• [ASSIGNED TASK] Copy out all lines of the records in which the word "seleccionadas" appears.

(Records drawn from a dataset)
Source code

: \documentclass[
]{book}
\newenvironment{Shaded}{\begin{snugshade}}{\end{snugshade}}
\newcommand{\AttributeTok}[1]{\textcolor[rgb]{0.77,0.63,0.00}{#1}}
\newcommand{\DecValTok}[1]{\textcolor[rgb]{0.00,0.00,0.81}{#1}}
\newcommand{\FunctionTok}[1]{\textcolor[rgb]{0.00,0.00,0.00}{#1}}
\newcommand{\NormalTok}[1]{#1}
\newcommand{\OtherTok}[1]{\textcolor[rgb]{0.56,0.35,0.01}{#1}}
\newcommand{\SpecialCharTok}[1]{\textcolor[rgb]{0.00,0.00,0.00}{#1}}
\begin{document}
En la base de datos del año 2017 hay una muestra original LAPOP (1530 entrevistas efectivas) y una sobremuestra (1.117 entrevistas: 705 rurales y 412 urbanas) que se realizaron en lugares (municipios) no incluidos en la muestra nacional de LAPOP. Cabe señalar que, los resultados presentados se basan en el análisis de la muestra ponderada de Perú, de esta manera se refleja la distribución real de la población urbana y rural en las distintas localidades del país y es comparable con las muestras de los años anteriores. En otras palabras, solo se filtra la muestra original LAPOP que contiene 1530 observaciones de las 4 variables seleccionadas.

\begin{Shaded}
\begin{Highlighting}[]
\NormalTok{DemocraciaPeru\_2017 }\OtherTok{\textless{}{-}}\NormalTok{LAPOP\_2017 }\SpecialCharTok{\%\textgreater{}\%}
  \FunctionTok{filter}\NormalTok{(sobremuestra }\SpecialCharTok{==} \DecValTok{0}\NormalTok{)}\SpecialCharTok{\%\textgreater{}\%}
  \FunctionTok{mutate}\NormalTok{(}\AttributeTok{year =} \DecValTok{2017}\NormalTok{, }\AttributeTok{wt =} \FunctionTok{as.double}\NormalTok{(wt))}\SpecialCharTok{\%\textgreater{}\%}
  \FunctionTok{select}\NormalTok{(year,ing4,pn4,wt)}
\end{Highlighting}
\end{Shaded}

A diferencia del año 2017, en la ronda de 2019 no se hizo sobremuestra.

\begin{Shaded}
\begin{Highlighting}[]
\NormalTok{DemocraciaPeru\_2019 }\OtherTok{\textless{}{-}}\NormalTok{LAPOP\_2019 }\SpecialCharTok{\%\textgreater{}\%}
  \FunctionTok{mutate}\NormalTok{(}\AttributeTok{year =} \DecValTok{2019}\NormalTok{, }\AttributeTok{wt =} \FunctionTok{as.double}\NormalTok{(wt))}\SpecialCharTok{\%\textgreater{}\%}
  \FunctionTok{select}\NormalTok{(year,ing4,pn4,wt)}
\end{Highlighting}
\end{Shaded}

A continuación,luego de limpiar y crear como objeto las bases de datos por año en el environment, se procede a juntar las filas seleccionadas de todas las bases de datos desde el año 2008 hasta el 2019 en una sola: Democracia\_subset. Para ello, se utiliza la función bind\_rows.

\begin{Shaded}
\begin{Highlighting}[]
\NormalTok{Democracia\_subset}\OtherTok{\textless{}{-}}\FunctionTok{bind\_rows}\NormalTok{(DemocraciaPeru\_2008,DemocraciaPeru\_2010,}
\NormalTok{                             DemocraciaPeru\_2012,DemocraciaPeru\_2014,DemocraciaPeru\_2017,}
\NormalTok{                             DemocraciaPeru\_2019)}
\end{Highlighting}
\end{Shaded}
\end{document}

• [TASK ANSWER]
En la base de datos del año 2017 hay una muestra original LAPOP (1530 entrevistas efectivas) y una sobremuestra (1.117 entrevistas: 705 rurales y 412 urbanas) que se realizaron en lugares (municipios) no incluidos en la muestra nacional de LAPOP. Cabe señalar que, los resultados presentados se basan en el análisis de la muestra ponderada de Perú, de esta manera se refleja la distribución real de la población urbana y rural en las distintas localidades del país y es comparable con las muestras de los años anteriores. En otras palabras, solo se filtra la muestra original LAPOP que contiene 1530 observaciones de las 4 variables seleccionadas.
A continuación,luego de limpiar y crear como objeto las bases de datos por año en el environment, se procede a juntar las filas seleccionadas de todas las bases de datos desde el año 2008 hasta el 2019 en una sola: Democracia\_subset. Para ello, se utiliza la función bind\_rows.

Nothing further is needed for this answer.